McCoy v. Chase Manhattan Bank, Usa, 06-56278.

Citation559 F.3d 963
Decision Date16 March 2009
Docket NumberNo. 06-56278.,06-56278.
PartiesJames A. McCOY, on behalf of himself and all others similarly situated, Plaintiff-Appellant, v. CHASE MANHATTAN BANK, USA, National Association, Defendant-Appellee.
CourtUnited States Courts of Appeals. United States Court of Appeals (9th Circuit)

L. Kramer, Los Angeles, CA, for the plaintiff-appellant.

Robert S. Stern (authored brief) and Nancy R. Thomas (presented argument), Morrison & Foerster, LLP, Los Angeles, CA, for the defendant-appellee.

Appeal from the United States District Court for the Central District of California, James V. Selna, District Judge, Presiding. D.C. No. CV-06-00107-JVS.

Before: RICHARD D. CUDAHY,* HARRY PREGERSON, and HAWKINS, Circuit Judges.

Opinion by Judge HAWKINS; Dissent by Judge CUDAHY.

HAWKINS, Circuit Judge:

This case presents the question of whether the notice requirements of the Truth in Lending Act ("TILA"), 15 U.S.C. §§ 1601-1615 and Regulation Z, 12 C.F.R. § 226, as interpreted by the Federal Reserve Board's Official Staff Commentary, apply to discretionary interest rate increases that occur because of consumer default. We hold that Regulation Z requires a creditor to provide contemporaneous notice of such rate increases.

FACTUAL AND PROCEDURAL BACKGROUND

James A. McCoy ("McCoy") brought this action on behalf of himself and others similarly situated against Chase Manhattan Bank, USA, N.A. ("Chase"), a national bank located in Delaware. McCoy alleges that Chase increased his interest rates retroactively to the beginning of his payment cycle after his account was closed to new transactions as a result of a late payment to Chase or another creditor. McCoy claims that the rate increase violated TILA and Delaware law because Chase gave no notice of the increase until the following periodic statement, after it had already taken effect. The district court dismissed McCoy's complaint with prejudice, holding that because Chase discloses the highest rate that could apply due to McCoy's default in its cardmember agreement with McCoy ("Cardmember Agreement"), no notice was required.

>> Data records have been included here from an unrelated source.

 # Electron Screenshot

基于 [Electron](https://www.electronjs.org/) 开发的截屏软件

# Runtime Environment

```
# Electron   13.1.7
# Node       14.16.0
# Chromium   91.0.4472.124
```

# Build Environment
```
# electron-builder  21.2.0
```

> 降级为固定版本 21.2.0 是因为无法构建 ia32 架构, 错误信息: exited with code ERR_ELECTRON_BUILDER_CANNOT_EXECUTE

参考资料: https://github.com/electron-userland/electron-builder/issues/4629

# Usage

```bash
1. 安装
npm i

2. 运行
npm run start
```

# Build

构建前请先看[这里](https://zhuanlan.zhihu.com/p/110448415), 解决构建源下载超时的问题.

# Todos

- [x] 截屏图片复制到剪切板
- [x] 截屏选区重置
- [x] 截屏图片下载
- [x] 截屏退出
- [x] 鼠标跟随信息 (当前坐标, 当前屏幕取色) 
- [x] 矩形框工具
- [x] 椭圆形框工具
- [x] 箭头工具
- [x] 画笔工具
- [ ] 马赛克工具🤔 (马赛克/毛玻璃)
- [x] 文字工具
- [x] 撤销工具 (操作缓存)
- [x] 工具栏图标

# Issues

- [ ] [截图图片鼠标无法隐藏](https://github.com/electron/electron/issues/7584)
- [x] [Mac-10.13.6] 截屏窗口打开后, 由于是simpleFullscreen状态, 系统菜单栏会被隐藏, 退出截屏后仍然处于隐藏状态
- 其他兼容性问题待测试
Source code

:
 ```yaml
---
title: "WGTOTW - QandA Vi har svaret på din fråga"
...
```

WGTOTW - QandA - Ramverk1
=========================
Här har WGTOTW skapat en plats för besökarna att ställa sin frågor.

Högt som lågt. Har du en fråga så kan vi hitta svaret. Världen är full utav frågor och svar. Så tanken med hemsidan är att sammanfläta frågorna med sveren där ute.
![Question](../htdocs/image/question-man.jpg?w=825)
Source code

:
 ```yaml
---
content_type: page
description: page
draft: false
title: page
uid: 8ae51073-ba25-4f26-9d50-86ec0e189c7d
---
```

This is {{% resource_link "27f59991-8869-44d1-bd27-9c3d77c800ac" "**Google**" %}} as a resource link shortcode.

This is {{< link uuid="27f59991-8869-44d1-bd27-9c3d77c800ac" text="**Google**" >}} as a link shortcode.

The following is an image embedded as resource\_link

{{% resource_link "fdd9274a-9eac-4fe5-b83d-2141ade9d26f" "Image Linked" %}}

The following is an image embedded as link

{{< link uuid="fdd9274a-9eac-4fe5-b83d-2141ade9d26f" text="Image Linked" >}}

JURISDICTION AND STANDARD OF REVIEW

We have appellate jurisdiction pursuant to 28 U.S.C. § 1291 and review dismissals for failure to state a claim de novo. Knievel v. ESPN, 393 F.3d 1068, 1072 (9th Cir.2005).

DISCUSSION
Federal TILA Claim

Congress enacted TILA to "assure a meaningful disclosure of credit terms so that the consumer will be able to compare more readily the various credit terms available to him and avoid the uninformed use of credit, and to protect the consumer against inaccurate and unfair credit billing and credit card practices." 15 U.S.C. § 1601(a). Regulation Z, adopted by the Federal Reserve Board to implement TILA, addresses when and how notice of changes in terms must be given:

Written notice required. Whenever any term required to be disclosed under § 226.6 is changed or the required minimum periodic payment is increased, the creditor shall mail or deliver written notice of the change to each consumer who may be affected. The notice shall be mailed or delivered at least 15 days prior to the effective date of the change. The 15-day timing requirement does not apply if the change has been agreed to by the consumer, or if a periodic rate or other finance charge is increased because of the consumer's delinquency or default; the notice shall be given, however, before the effective date of the change.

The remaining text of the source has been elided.